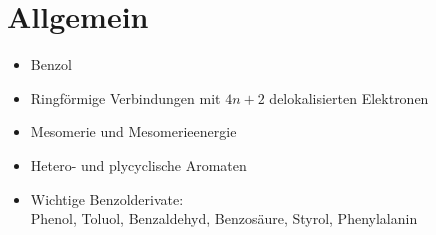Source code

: \section{Allgemein}
\begin{itemize}
    \item Benzol
    \item Ringförmige Verbindungen mit $4n+2$ delokalisierten Elektronen
    \item Mesomerie und Mesomerieenergie
    \item Hetero- und plycyclische Aromaten
    \item Wichtige Benzolderivate: \\
        Phenol, Toluol, Benzaldehyd, Benzosäure, Styrol, Phenylalanin
\end{itemize}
========
What the task requires:
Transcribe all the entries precisely. Do not include any picture.

Answer section:
Source code

: \section{Allgemein}
\begin{itemize}
    \item Benzol
    \item Ringförmige Verbindungen mit $4n+2$ delokalisierten Elektronen
    \item Mesomerie und Mesomerieenergie
    \item Hetero- und plycyclische Aromaten
    \item Wichtige Benzolderivate: \\
        Phenol, Toluol, Benzaldehyd, Benzosäure, Styrol, Phenylalanin
\end{itemize}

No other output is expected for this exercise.